Monitoring the ForgeRock Identity Platform 6.0 using Prometheus and Grafana


All products within the ForgeRock Identity Platform 6.0 release include native support for monitoring product metrics using Prometheus and visualising this information using Grafana.  To illustrate how these product metrics can be used, alongside each products’ binary download on Backstage, you can also find a zip file containing Monitoring Dashboard Samples.  Each download includes a README file which explains how to setup these dashboards.  In this post, we’ll review the AM 6.0.0 Overview dashboard included within the AM Monitoring Dashboard Samples.

As you might expect from the name, the AM 6.0.0 Overview dashboard is a high level dashboard which gives a cluster-wide summary of the load and average response time for key areas of AM.  For illustration purposes, I’ve used Prometheus to monitor three AM instances running on my laptop and exported an interactive snapshot of the AM 6.0.0 Overview dashboard.  The screenshots which follow have all been taken from that snapshot.

Variables

At the top of the dashboard, there are two dropdowns:

AM 6.0.0 Overview dashboard variables

 

  • Instance – Use this to select which AM instances within your cluster you’d like to monitor.  The instances shown within this dropdown are automatically derived from the metric data you have stored within Prometheus.
  • Aggregation Window – Use this to select a period of time over which you’d like to take a count of events shown within the dashboard.

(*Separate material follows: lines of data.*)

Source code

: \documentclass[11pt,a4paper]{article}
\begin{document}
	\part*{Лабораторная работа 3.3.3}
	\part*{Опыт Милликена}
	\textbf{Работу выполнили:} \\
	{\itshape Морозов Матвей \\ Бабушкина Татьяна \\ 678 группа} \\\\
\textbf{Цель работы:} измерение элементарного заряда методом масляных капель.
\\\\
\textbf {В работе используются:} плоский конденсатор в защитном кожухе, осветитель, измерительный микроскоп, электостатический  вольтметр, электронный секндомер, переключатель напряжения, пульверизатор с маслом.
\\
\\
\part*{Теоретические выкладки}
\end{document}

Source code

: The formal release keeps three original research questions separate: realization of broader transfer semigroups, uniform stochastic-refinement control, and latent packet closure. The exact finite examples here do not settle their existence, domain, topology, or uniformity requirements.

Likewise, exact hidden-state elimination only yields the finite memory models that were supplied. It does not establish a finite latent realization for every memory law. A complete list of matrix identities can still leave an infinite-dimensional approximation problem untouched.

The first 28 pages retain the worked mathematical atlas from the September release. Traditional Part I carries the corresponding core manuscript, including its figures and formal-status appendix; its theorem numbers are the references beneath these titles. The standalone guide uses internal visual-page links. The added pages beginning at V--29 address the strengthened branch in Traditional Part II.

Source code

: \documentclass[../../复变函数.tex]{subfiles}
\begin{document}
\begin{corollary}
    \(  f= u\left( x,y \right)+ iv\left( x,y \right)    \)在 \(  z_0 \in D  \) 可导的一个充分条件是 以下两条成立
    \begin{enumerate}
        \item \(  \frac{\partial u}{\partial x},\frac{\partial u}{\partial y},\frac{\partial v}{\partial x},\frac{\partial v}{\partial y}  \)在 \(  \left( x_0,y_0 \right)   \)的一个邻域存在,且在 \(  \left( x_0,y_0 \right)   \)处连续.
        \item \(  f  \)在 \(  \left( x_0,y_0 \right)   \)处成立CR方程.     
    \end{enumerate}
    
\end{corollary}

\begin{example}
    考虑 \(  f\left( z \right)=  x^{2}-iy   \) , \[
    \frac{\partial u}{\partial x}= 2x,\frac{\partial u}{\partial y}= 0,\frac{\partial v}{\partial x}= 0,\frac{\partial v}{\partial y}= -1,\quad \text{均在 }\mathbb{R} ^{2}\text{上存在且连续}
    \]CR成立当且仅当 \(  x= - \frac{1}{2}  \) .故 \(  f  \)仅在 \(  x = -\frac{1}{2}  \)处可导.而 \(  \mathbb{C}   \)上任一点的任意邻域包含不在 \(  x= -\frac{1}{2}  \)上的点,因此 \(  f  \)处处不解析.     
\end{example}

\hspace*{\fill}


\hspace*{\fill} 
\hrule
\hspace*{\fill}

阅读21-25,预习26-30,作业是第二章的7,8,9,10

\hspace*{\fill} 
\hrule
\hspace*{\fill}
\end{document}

For example, how many sessions were started in the last minute, hour, day, etc.

Note. You’ll need to be up and running with your own Grafana instance in order to use these dropdowns as they can’t be updated within the interactive snapshot.

Authentications

AM 6.0.0 Overview dashboard Authentications section

The top row of the Authentications section shows a count of authentications which have started, succeeded, failed, or timed-out across all AM instances selected in the “Instance” variable drop-down over the selected “Aggregation Window”.  The screenshot above shows that a total of 95 authentications were started over the past minute across all three of my AM instances.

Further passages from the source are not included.